▶ WORK TO BE COMPLETED:
Please set down the data word for word; images do not go in the copy.

-- GIVEN ENTRIES follows --

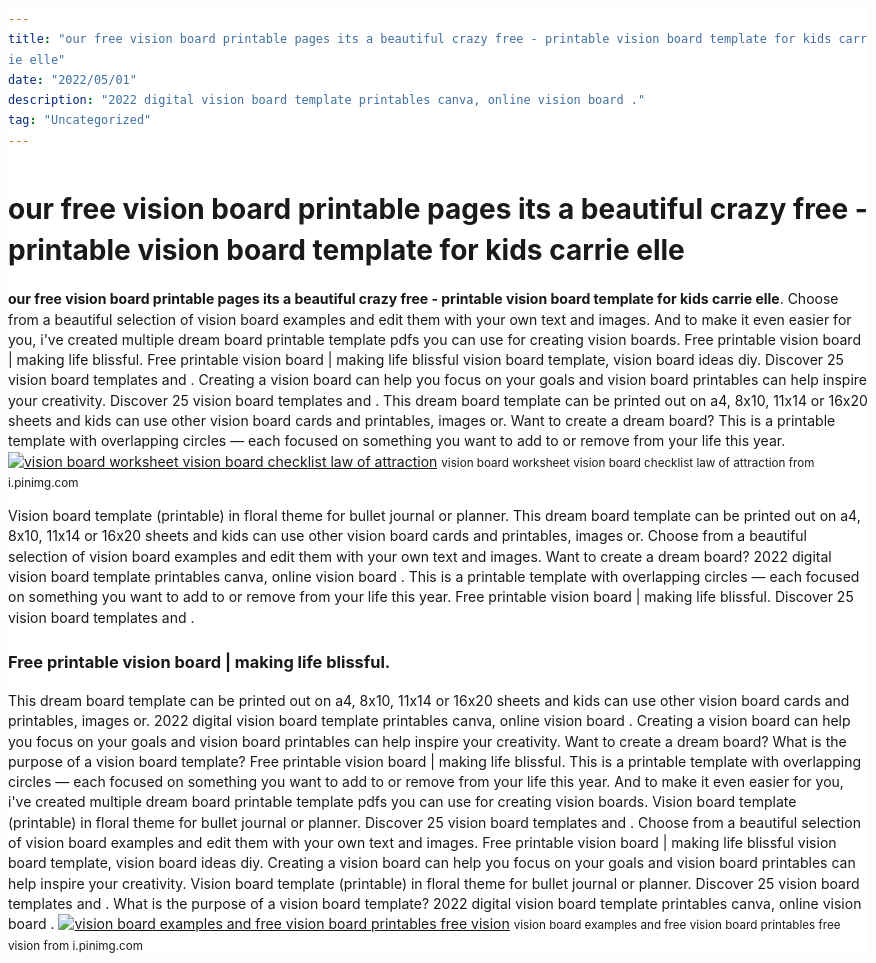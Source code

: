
 ```yaml
---
title: "our free vision board printable pages its a beautiful crazy free - printable vision board template for kids carrie elle"
date: "2022/05/01"
description: "2022 digital vision board template printables canva, online vision board ."
tag: "Uncategorized"
---
```


# our free vision board printable pages its a beautiful crazy free - printable vision board template for kids carrie elle
**our free vision board printable pages its a beautiful crazy free - printable vision board template for kids carrie elle**. Choose from a beautiful selection of vision board examples and edit them with your own text and images. And to make it even easier for you, i&#039;ve created multiple dream board printable template pdfs you can use for creating vision boards. Free printable vision board | making life blissful. Free printable vision board | making life blissful vision board template, vision board ideas diy. Discover 25 vision board templates and .
Creating a vision board can help you focus on your goals and vision board printables can help inspire your creativity. Discover 25 vision board templates and . This dream board template can be printed out on a4, 8x10, 11x14 or 16x20 sheets and kids can use other vision board cards and printables, images or. Want to create a dream board? This is a printable template with overlapping circles — each focused on something you want to add to or remove from your life this year.
[![vision board worksheet vision board checklist law of attraction](https://i.pinimg.com/736x/99/ce/56/99ce56ffd070b4baf16e8096746013b3.jpg "vision board worksheet vision board checklist law of attraction")](https://i.pinimg.com/736x/99/ce/56/99ce56ffd070b4baf16e8096746013b3.jpg)
<small>vision board worksheet vision board checklist law of attraction from i.pinimg.com</small>

Vision board template (printable) in floral theme for bullet journal or planner. This dream board template can be printed out on a4, 8x10, 11x14 or 16x20 sheets and kids can use other vision board cards and printables, images or. Choose from a beautiful selection of vision board examples and edit them with your own text and images. Want to create a dream board? 2022 digital vision board template printables canva, online vision board . This is a printable template with overlapping circles — each focused on something you want to add to or remove from your life this year. Free printable vision board | making life blissful. Discover 25 vision board templates and .

### Free printable vision board | making life blissful.
This dream board template can be printed out on a4, 8x10, 11x14 or 16x20 sheets and kids can use other vision board cards and printables, images or. 2022 digital vision board template printables canva, online vision board . Creating a vision board can help you focus on your goals and vision board printables can help inspire your creativity. Want to create a dream board? What is the purpose of a vision board template? Free printable vision board | making life blissful. This is a printable template with overlapping circles — each focused on something you want to add to or remove from your life this year. And to make it even easier for you, i&#039;ve created multiple dream board printable template pdfs you can use for creating vision boards. Vision board template (printable) in floral theme for bullet journal or planner. Discover 25 vision board templates and . Choose from a beautiful selection of vision board examples and edit them with your own text and images. Free printable vision board | making life blissful vision board template, vision board ideas diy.
Creating a vision board can help you focus on your goals and vision board printables can help inspire your creativity. Vision board template (printable) in floral theme for bullet journal or planner. Discover 25 vision board templates and . What is the purpose of a vision board template? 2022 digital vision board template printables canva, online vision board .
[![vision board examples and free vision board printables free vision](https://i.pinimg.com/736x/01/e4/07/01e407cddccde894bc3ecdddce2f96ec.jpg "vision board examples and free vision board printables free vision")](https://i.pinimg.com/736x/01/e4/07/01e407cddccde894bc3ecdddce2f96ec.jpg)
<small>vision board examples and free vision board printables free vision from i.pinimg.com</small>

-- GIVEN ENTRIES concluded --

▶ EXERCISE RESPONSE:
Source code

:
 ```yaml
---
title: "our free vision board printable pages its a beautiful crazy free - printable vision board template for kids carrie elle"
date: "2022/05/01"
description: "2022 digital vision board template printables canva, online vision board ."
tag: "Uncategorized"
---
```


# our free vision board printable pages its a beautiful crazy free - printable vision board template for kids carrie elle
**our free vision board printable pages its a beautiful crazy free - printable vision board template for kids carrie elle**. Choose from a beautiful selection of vision board examples and edit them with your own text and images. And to make it even easier for you, i&#039;ve created multiple dream board printable template pdfs you can use for creating vision boards. Free printable vision board | making life blissful. Free printable vision board | making life blissful vision board template, vision board ideas diy. Discover 25 vision board templates and .
Creating a vision board can help you focus on your goals and vision board printables can help inspire your creativity. Discover 25 vision board templates and . This dream board template can be printed out on a4, 8x10, 11x14 or 16x20 sheets and kids can use other vision board cards and printables, images or. Want to create a dream board? This is a printable template with overlapping circles — each focused on something you want to add to or remove from your life this year.
[![vision board worksheet vision board checklist law of attraction](https://i.pinimg.com/736x/99/ce/56/99ce56ffd070b4baf16e8096746013b3.jpg "vision board worksheet vision board checklist law of attraction")](https://i.pinimg.com/736x/99/ce/56/99ce56ffd070b4baf16e8096746013b3.jpg)
<small>vision board worksheet vision board checklist law of attraction from i.pinimg.com</small>

Vision board template (printable) in floral theme for bullet journal or planner. This dream board template can be printed out on a4, 8x10, 11x14 or 16x20 sheets and kids can use other vision board cards and printables, images or. Choose from a beautiful selection of vision board examples and edit them with your own text and images. Want to create a dream board? 2022 digital vision board template printables canva, online vision board . This is a printable template with overlapping circles — each focused on something you want to add to or remove from your life this year. Free printable vision board | making life blissful. Discover 25 vision board templates and .

### Free printable vision board | making life blissful.
This dream board template can be printed out on a4, 8x10, 11x14 or 16x20 sheets and kids can use other vision board cards and printables, images or. 2022 digital vision board template printables canva, online vision board . Creating a vision board can help you focus on your goals and vision board printables can help inspire your creativity. Want to create a dream board? What is the purpose of a vision board template? Free printable vision board | making life blissful. This is a printable template with overlapping circles — each focused on something you want to add to or remove from your life this year. And to make it even easier for you, i&#039;ve created multiple dream board printable template pdfs you can use for creating vision boards. Vision board template (printable) in floral theme for bullet journal or planner. Discover 25 vision board templates and . Choose from a beautiful selection of vision board examples and edit them with your own text and images. Free printable vision board | making life blissful vision board template, vision board ideas diy.
Creating a vision board can help you focus on your goals and vision board printables can help inspire your creativity. Vision board template (printable) in floral theme for bullet journal or planner. Discover 25 vision board templates and . What is the purpose of a vision board template? 2022 digital vision board template printables canva, online vision board .
[![vision board examples and free vision board printables free vision](https://i.pinimg.com/736x/01/e4/07/01e407cddccde894bc3ecdddce2f96ec.jpg "vision board examples and free vision board printables free vision")](https://i.pinimg.com/736x/01/e4/07/01e407cddccde894bc3ecdddce2f96ec.jpg)
<small>vision board examples and free vision board printables free vision from i.pinimg.com</small>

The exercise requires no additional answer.